Hi Clovis,

Thanks for your answers.

Open files on our production servers are 1024.
Here is the complete output of ulimit -a :
core file size          (blocks, -c) 0
data seg size           (kbytes, -d) unlimited
max nice                        (-e) 0
file size               (blocks, -f) unlimited
pending signals                 (-i) 36352
max locked memory       (kbytes, -l) 32
max memory size         (kbytes, -m) unlimited
open files                      (-n) 1024
pipe size            (512 bytes, -p) 8
POSIX message queues     (bytes, -q) 819200
max rt priority                 (-r) 0
stack size              (kbytes, -s) 8192
cpu time               (seconds, -t) unlimited
max user processes              (-u) 36352
virtual memory          (kbytes, -v) unlimited
file locks                      (-x) unlimited

Our production servers are connected with gigabit ethernet. However the servers used to reproduce the problems are only 100MBPS ethernet. The problem occurs in both test and production environment.

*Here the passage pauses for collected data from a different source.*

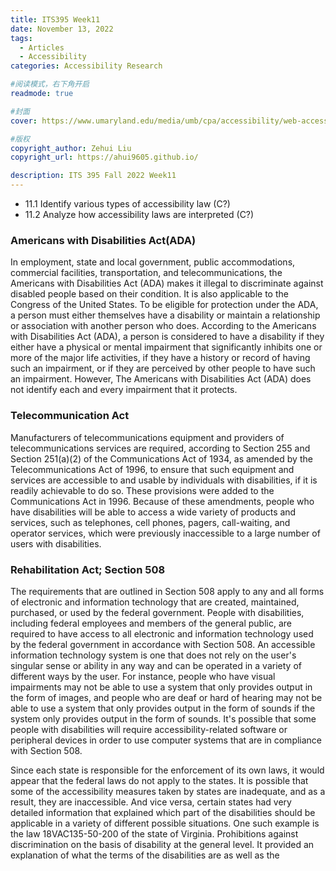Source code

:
 ```yaml
---
title: ITS395 Week11
date: November 13, 2022
tags:
  - Articles
  - Accessibility
categories: Accessibility Research

#阅读模式，右下角开启
readmode: true

#封面
cover: https://www.umaryland.edu/media/umb/cpa/accessibility/web-accessibility-page/accessibility.jpg

#版权
copyright_author: Zehui Liu
copyright_url: https://ahui9605.github.io/

description: ITS 395 Fall 2022 Week11
---
```


- 11.1 Identify various types of accessibility law (C?)
- 11.2 Analyze how accessibility laws are interpreted (C?)

### Americans with Disabilities Act(ADA)

In employment, state and local government, public accommodations, commercial facilities, transportation, and telecommunications, the Americans with Disabilities Act (ADA) makes it illegal to discriminate against disabled people based on their condition. It is also applicable to the Congress of the United States.
To be eligible for protection under the ADA, a person must either themselves have a disability or maintain a relationship or association with another person who does. According to the Americans with Disabilities Act (ADA), a person is considered to have a disability if they either have a physical or mental impairment that significantly inhibits one or more of the major life activities, if they have a history or record of having such an impairment, or if they are perceived by other people to have such an impairment. However, The Americans with Disabilities Act (ADA) does not identify each and every impairment that it protects.

### Telecommunication Act

Manufacturers of telecommunications equipment and providers of telecommunications services are required, according to Section 255 and Section 251(a)(2) of the Communications Act of 1934, as amended by the Telecommunications Act of 1996, to ensure that such equipment and services are accessible to and usable by individuals with disabilities, if it is readily achievable to do so. These provisions were added to the Communications Act in 1996. Because of these amendments, people who have disabilities will be able to access a wide variety of products and services, such as telephones, cell phones, pagers, call-waiting, and operator services, which were previously inaccessible to a large number of users with disabilities.

### Rehabilitation Act; Section 508

The requirements that are outlined in Section 508 apply to any and all forms of electronic and information technology that are created, maintained, purchased, or used by the federal government. People with disabilities, including federal employees and members of the general public, are required to have access to all electronic and information technology used by the federal government in accordance with Section 508.
An accessible information technology system is one that does not rely on the user's singular sense or ability in any way and can be operated in a variety of different ways by the user. For instance, people who have visual impairments may not be able to use a system that only provides output in the form of images, and people who are deaf or hard of hearing may not be able to use a system that only provides output in the form of sounds if the system only provides output in the form of sounds. It's possible that some people with disabilities will require accessibility-related software or peripheral devices in order to use computer systems that are in compliance with Section 508.

Since each state is responsible for the enforcement of its own laws, it would appear that the federal laws do not apply to the states. It is possible that some of the accessibility measures taken by states are inadequate, and as a result, they are inaccessible.
And vice versa, certain states had very detailed information that explained which part of the disabilities should be applicable in a variety of different possible situations. One such example is the law 18VAC135-50-200 of the state of Virginia. Prohibitions against discrimination on the basis of disability at the general level. It provided an explanation of what the terms of the disabilities are as well as the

Our TCP keep alive settings are :
tcp_keepalive_time is 7200.
tcp_keepalive_intvl is 75
tcp_keepalive_probes is 9

I am monitoring threads call stack using jprofiler which displays the stack from my initial mail.

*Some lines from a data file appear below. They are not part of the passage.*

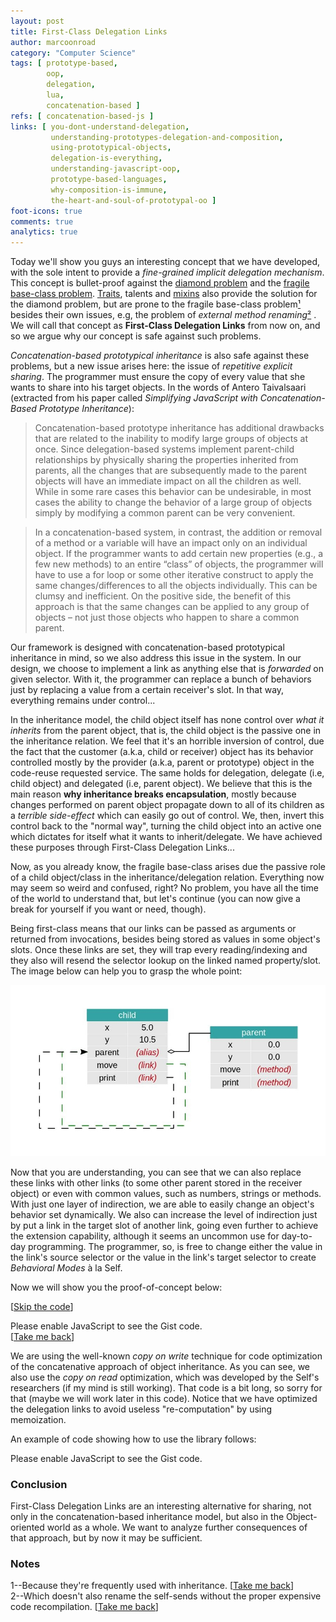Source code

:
 ```yaml
---
layout: post
title: First-Class Delegation Links
author: marcoonroad
category: "Computer Science"
tags: [ prototype-based,
        oop,
        delegation,
        lua,
        concatenation-based ]
refs: [ concatenation-based-js ]
links: [ you-dont-understand-delegation,
         understanding-prototypes-delegation-and-composition,
         using-prototypical-objects,
         delegation-is-everything,
         understanding-javascript-oop,
         prototype-based-languages,
         why-composition-is-immune,
         the-heart-and-soul-of-prototypal-oo ]
foot-icons: true
comments: true
analytics: true
---
```


Today we'll show you guys an interesting concept that we have developed,
with the sole intent to provide a _fine-grained implicit delegation mechanism_. This
concept is bullet-proof against the
[diamond problem](https://en.wikipedia.org/wiki/Multiple_inheritance#The_diamond_problem)
and the [fragile base-class problem](https://en.wikipedia.org/wiki/Fragile_base_class).
[Traits](https://en.wikipedia.org/wiki/Trait_%28computer_programming%29), talents and
[mixins](https://en.wikipedia.org/wiki/Mixin) also provide the solution for the diamond
problem, but are prone to the fragile base-class
problem[¹](#prone-to-fragile-base-class)
<a name="prone-to-fragile-base-class-back"> </a> besides their own issues, e.g, the problem
of _external method renaming_[²](#external-method-renaming)
<a name="external-method-renaming-back"></a>. We will call that concept as
**First-Class Delegation Links** from now on, and so we
argue why our concept is safe against such problems.

_Concatenation-based prototypical inheritance_ is also safe against these
problems, but a new issue arises here: the issue of
_repetitive explicit sharing_. The programmer must ensure the copy of every
value that she wants to share into his target objects. In the words of Antero
Taivalsaari (extracted from his paper called
_Simplifying JavaScript with Concatenation-Based Prototype Inheritance_):

> Concatenation-based prototype inheritance has
> additional drawbacks that are related to the inability to modify
> large groups of objects at once. Since delegation-based systems
> implement parent-child relationships by physically sharing the
> properties inherited from parents, all the changes that are
> subsequently made to the parent objects will have an immediate
> impact on all the children as well. While in some rare cases this
> behavior can be undesirable, in most cases the ability to change
> the behavior of a large group of objects simply by modifying a
> common parent can be very convenient.

> In a concatenation-based system, in contrast, the addition or
> removal of a method or a variable will have an impact only on
> an individual object. If the programmer wants to add certain
> new properties (e.g., a few new methods) to an entire “class” of
> objects, the programmer will have to use a for loop or some
> other iterative construct to apply the same changes/differences
> to all the objects individually. This can be clumsy and
> inefficient. On the positive side, the benefit of this approach is
> that the same changes can be applied to any group of objects –
> not just those objects who happen to share a common parent.

Our framework is designed with concatenation-based prototypical inheritance in mind, so we
also address this issue in the system. In our design, we choose to implement a
link as anything else that is _forwarded_ on given selector. With it, the
programmer can replace a bunch of behaviors just by replacing a value from a
certain receiver's slot. In that way, everything remains under control...

In the inheritance model, the child object itself has none control over
_what it inherits_ from the parent object, that is, the child object is the
passive one in the inheritance relation. We feel that it's an horrible
inversion of control, due the fact that the customer (a.k.a, child or receiver)
object has its behavior controlled mostly by the provider (a.k.a, parent or
prototype) object in the code-reuse requested service. The same holds for
delegation, delegate (i.e, child object) and delegated (i.e, parent object).
We believe that this is the main reason
**why inheritance breaks encapsulation**, mostly because changes performed on
parent object propagate down to all of its children as a _terrible side-effect_
which can easily go out of control. We, then, invert this control back to the
"normal way", turning the child object into an active one which dictates for
itself what it wants to inherit/delegate. We have achieved these purposes
through First-Class Delegation Links...

Now, as you already know, the fragile base-class arises due the passive role of
a child object/class in the inheritance/delegation relation. Everything now may
seem so weird and confused, right? No problem, you have all the time of the
world to understand that, but let's continue (you can now give a break for
yourself if you want or need, though).

Being first-class means that our links can be passed as arguments or returned
from invocations, besides being stored as values in some object's slots. Once
these links are set, they will trap every reading/indexing and they also will
resend the selector lookup on the linked named property/slot. The image below
can help you to grasp the whole point:

![Example](/images/First-Class-Delegation-Links/example.jpg)

Now that you are understanding, you can see that we can also replace these
links with other links (to some other parent stored in the receiver object)
or even with common values, such as numbers, strings or methods. With
just one layer of indirection, we are able to easily change an object's
behavior set dynamically. We also can increase the level of indirection just
by put a link in the target slot of another link, going even further to achieve
the extension capability, although it seems an uncommon use for day-to-day programming.
The programmer, so, is free to change either the value in the link's source selector
or the value in the link's target selector to create _Behavioral Modes_ à la Self.

Now we will show you the proof-of-concept below:

\[[Skip the code](#skip-the-code)\] <a name="skip-the-code-back"></a> <br/>
<script src="https://gist.github.com/marcoonroad/e4704111b06e22fb1fb99d7f95845cc5.js"></script>
<noscript>Please enable JavaScript to see the Gist code.</noscript>
<br/> <a name="skip-the-code"></a> \[[Take me back](#skip-the-code-back)\]

We are using the well-known _copy on write_ technique for code optimization
of the concatenative approach of object inheritance. As you can see, we also
use the _copy on read_ optimization, which was developed by the Self's
researchers (if my mind is still working). That code is a bit long, so sorry
for that (maybe we will work later in this code). Notice that we have optimized
the delegation links to avoid useless "re-computation" by using memoization.

An example of code showing how to use the library follows:

<script src="https://gist.github.com/marcoonroad/ba884a4af0409d2ec04f03123b5681cb.js"></script>
<noscript>Please enable JavaScript to see the Gist code.</noscript>

<a name="conclusion"> </a>
### Conclusion

First-Class Delegation Links are an interesting alternative for sharing, not only
in the concatenation-based inheritance model, but also in the Object-oriented world
as a whole. We want to analyze further consequences of that approach, but by now it
may be sufficient.

<a name="notes"> </a>
### Notes

<span></span>
<a name="prone-to-fragile-base-class"> </a>
1--Because they're frequently used with inheritance.
\[[Take me back](#prone-to-fragile-base-class-back)\] <br/>
<a name="external-method-renaming"> </a>
2--Which doesn't also rename the self-sends without the proper expensive code recompilation.
\[[Take me back](#external-method-renaming-back)\]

I've tried the suggestion from Filip Hanik (maxKeepAliveRequests="1" in my tomcat connector). But I was still able to reproduce the problem.

Then I switched the connector to the NIO connector (I was previously using the HTTP/1.1 default connector). I was not able to reproduce the problem after hours of test (it usually happens after 10-20 minutes of heavy load). Pushed the configuration change to one of our 4 productions servers to monitor the efficiency.

So far we didn't have any problem on the server with NIO connector after 5 production days...

Christophe.




----- Original Message ----- From: "Clovis Wichoski" <[EMAIL PROTECTED]>
To: "Tomcat Users List" <users@tomcat.apache.org>
Sent: Friday, July 04, 2008 4:17 AM
Subject: Re: Tomcat bottleneck on InternalInputBuffer.parseRequestLine


hi, Christophe,

well, i still dont find the reason about what is my problem, but some things
that help me to avoid the problem to occurs frequently,

i checked the limit for open files on linux, you can check yous with ulimit
-a, here i set to 4096,

how the machines are connected? its with gigabit ethernet?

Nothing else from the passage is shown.